■ **Exercise aim**: Return each line of the listing that contains the string "from".

■ **Provided material**:
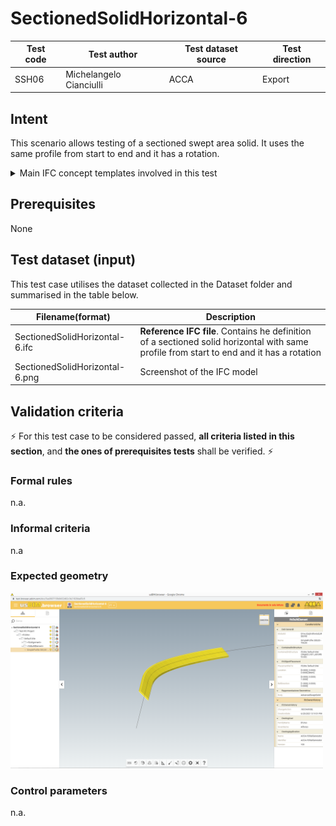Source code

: # SectionedSolidHorizontal-6

| Test code | Test author             | Test dataset source | Test direction |
|-----------|-------------------------|---------------------|----------------|
| SSH06     | Michelangelo Cianciulli | ACCA                | Export         |



## Intent
This scenario allows testing of a sectioned swept area solid. It uses the same profile from start to end and it has a rotation.

<details><summary>Main IFC concept templates involved in this test</summary> 

- Project Global Positioning
- Alignment Layout
- Spatial Decomposition
- Spatial Containment
- Alignment Geometry
- Alignment Geometry Gradient
- Product Geometric Representation
- Body SectionedSolidHorizontal
</details>



## Prerequisites
None



## Test dataset (input)
This test case utilises the dataset collected in the Dataset folder and summarised in the table below.

| Filename(format)                   | Description                                                                                                                                                                                                               |
|------------------------------------|---------------------------------------------------------------------------------------------------------------------------------------------------------------------------------------------------------------------------|
| SectionedSolidHorizontal-6.ifc | **Reference IFC file**. Contains he definition of a sectioned solid horizontal with same profile from start to end and it has a rotation |
| SectionedSolidHorizontal-6.png     | Screenshot of the IFC model                                                                                                                                                                                               |




## Validation criteria
:zap: For this test case to be considered passed, **all criteria listed in this section**, and **the ones of prerequisites tests** shall be verified. :zap:

### Formal rules
n.a.


### Informal criteria
n.a


### Expected geometry

<img src="./Dataset/SectionedSolidHorizontal-6.png" width="500"/>


### Control parameters
n.a.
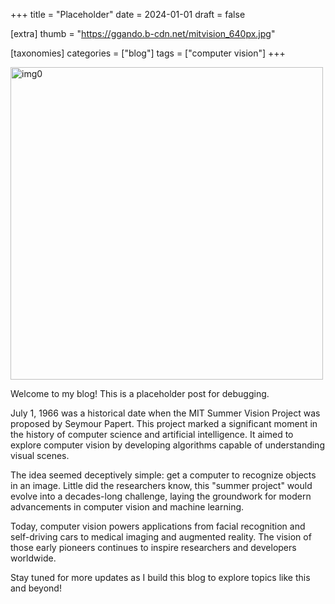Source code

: +++
title = "Placeholder"
date = 2024-01-01
draft = false

[extra]
thumb = "https://ggando.b-cdn.net/mitvision_640px.jpg"

[taxonomies]
categories = ["blog"]
tags = ["computer vision"]
+++

<img src="/img/mitvision.webp" alt="img0" width="500"/>

Welcome to my blog! This is a placeholder post for debugging.

July 1, 1966 was a historical date when the MIT Summer Vision Project was proposed by Seymour Papert. This project marked a significant moment in the history of computer science and artificial intelligence. It aimed to explore computer vision by developing algorithms capable of understanding visual scenes.

The idea seemed deceptively simple: get a computer to recognize objects in an image. Little did the researchers know, this "summer project" would evolve into a decades-long challenge, laying the groundwork for modern advancements in computer vision and machine learning.

Today, computer vision powers applications from facial recognition and self-driving cars to medical imaging and augmented reality. The vision of those early pioneers continues to inspire researchers and developers worldwide.

Stay tuned for more updates as I build this blog to explore topics like this and beyond!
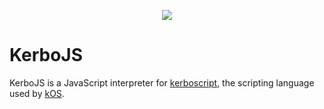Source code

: <p align="center">
  <img src="https://user-images.githubusercontent.com/74550679/223182237-5c6c4ea3-9343-4087-8237-35afb2590725.svg">
</p>

# KerboJS

KerboJS is a JavaScript interpreter for [kerboscript](https://ksp-kos.github.io/KOS_DOC/language.html), the scripting language used by [kOS](https://ksp-kos.github.io/KOS_DOC/index.html).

■ **Expected output**:
This scenario allows testing of a sectioned swept area solid. It uses the same profile from start to end and it has a rotation.
| SectionedSolidHorizontal-6.ifc | **Reference IFC file**. Contains he definition of a sectioned solid horizontal with same profile from start to end and it has a rotation |
Today, computer vision powers applications from facial recognition and self-driving cars to medical imaging and augmented reality. The vision of those early pioneers continues to inspire researchers and developers worldwide.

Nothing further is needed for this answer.